Why Invest In Overseas Markets

A smart investor is one who always seeks out opportunities that provide more return for lesser risk involved. And in a globalised world, the smart way to think for an investor is to expand vision and diversify investments even outside the country. In an interview with Outlook Money, Rogelio Caceres, Co-Founder and Chief Commercial Officer at LCR Capital Partners, shares how and why one can invest in overseas markets.

1. Why should one look at overseas markets for investments instead of sticking to the Indian market?

As an investor one should always seek out opportunities that are the most beneficial. It is the basic ethic of any investor who has the acumen to judge and select the right opportunity. Therefore, an investor should leave no stone unturned before making an investment.

India has seen exponential economical growth with digitisation and better integrated banking system becoming one of the biggest supporting pillars. However, the market is still growing and has limited number of opportunities and products available. The volatile currency of India has also witnessed depreciation recently. Therefore, it becomes ideal for Indian investors to step beyond the domestic territory and explore the global market and the variety of products in every asset class that it offers.

2. Apart from limited opportunities in India, what other benefits are there to investing overseas?

It will also help in diversifying one’s investment portfolio and will have a potential to sustain a long term growth providing enhanced returns. Thus, in order to invest in the best avenue an investor should take expert advice andguidance to exploit opportunities tactically and to the maximum of its ability.

3. How can Indians invest in overseas markets? What are the processes involved?

In India, any money that is sent by an individual abroad is subject to government jurisdiction and evaluation which is long and tedious. In order to liberalise these approvals the government of India introduced LRS (liberalised remittance scheme) which allows individual investors with PAN card to send out USD 250,000 per person per financial year.

Investor has to select country/currency/asset class/products/risk profile/manager/ and then do their research and due diligence on each before making any investment. It’s the same as any other investment in India, except it’s offshore.

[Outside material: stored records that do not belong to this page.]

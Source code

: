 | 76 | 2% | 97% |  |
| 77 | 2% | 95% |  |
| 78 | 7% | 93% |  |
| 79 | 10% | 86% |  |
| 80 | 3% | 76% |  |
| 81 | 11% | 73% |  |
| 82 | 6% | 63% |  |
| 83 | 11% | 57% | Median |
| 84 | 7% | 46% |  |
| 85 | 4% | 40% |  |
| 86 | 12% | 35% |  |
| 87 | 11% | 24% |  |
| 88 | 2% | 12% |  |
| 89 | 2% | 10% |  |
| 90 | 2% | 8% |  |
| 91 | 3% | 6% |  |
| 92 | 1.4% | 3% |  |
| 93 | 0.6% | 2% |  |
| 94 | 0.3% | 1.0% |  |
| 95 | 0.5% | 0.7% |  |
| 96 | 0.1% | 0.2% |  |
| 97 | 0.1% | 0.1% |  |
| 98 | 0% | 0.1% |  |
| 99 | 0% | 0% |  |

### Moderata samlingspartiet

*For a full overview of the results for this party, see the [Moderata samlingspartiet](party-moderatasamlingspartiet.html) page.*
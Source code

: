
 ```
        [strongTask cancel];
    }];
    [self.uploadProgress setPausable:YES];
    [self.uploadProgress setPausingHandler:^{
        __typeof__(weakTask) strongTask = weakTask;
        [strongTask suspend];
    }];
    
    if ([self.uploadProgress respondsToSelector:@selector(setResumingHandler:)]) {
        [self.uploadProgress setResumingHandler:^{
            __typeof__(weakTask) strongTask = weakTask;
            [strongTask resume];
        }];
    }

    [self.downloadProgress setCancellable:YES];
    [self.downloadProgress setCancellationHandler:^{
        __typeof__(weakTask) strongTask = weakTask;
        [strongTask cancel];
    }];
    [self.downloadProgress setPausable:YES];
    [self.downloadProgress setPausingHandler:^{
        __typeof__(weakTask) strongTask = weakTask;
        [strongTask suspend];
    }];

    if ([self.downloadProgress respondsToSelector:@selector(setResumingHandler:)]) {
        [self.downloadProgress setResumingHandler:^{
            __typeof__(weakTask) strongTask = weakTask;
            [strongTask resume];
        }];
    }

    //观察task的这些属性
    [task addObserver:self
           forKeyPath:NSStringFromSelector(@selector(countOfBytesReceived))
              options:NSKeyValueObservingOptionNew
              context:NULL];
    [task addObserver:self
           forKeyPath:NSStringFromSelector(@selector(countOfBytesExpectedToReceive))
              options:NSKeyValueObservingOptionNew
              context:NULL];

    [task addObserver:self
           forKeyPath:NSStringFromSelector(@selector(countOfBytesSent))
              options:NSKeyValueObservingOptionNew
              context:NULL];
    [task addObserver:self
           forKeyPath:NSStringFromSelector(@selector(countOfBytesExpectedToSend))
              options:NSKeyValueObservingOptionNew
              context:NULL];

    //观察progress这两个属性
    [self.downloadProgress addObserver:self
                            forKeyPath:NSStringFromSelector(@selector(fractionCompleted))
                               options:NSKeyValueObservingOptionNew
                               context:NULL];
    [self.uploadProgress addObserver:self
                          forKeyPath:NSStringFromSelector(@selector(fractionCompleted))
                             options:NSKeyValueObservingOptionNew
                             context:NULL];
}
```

A person should reach out to their wealth manager or financial advisors as a start for this and should have read thoroughly about chosen asset class and product.

4. Which kind of investors should look at these investments?

Investors with an objective of diversifying their investment portfolio who are seeking access to theme based investments that may fulfill their key objective and provide long term growth and returns.

5. What factors should an investor keep in mind while investing in overseas markets?

An investor should keep in mind the following parameters before doing an overseas investment: country risk, currency risk, policy changes in India and invested country, regulatory risk, risk profile of the investment product, manager risk, liquidity and ease of repatriation.

6. Which overseas markets in today’s time offer better opportunities that one should be looking at?

The largest consumer market of the US is a perfect place for a potential investment. The American dollar is the most accepted currency of the world and act as a barometer for some.

The gigantic and complex American market provides access to a variety of asset classes and products due to its liquid and attractive nature making it an ideal destination for investors and businessmen.

7. What are the risks involved and how much return one should be looking at?

With each investment there are different kinds of risks and returns associated with it. One should evaluate the investment areas thoroughly to have an exact idea of what they should expect.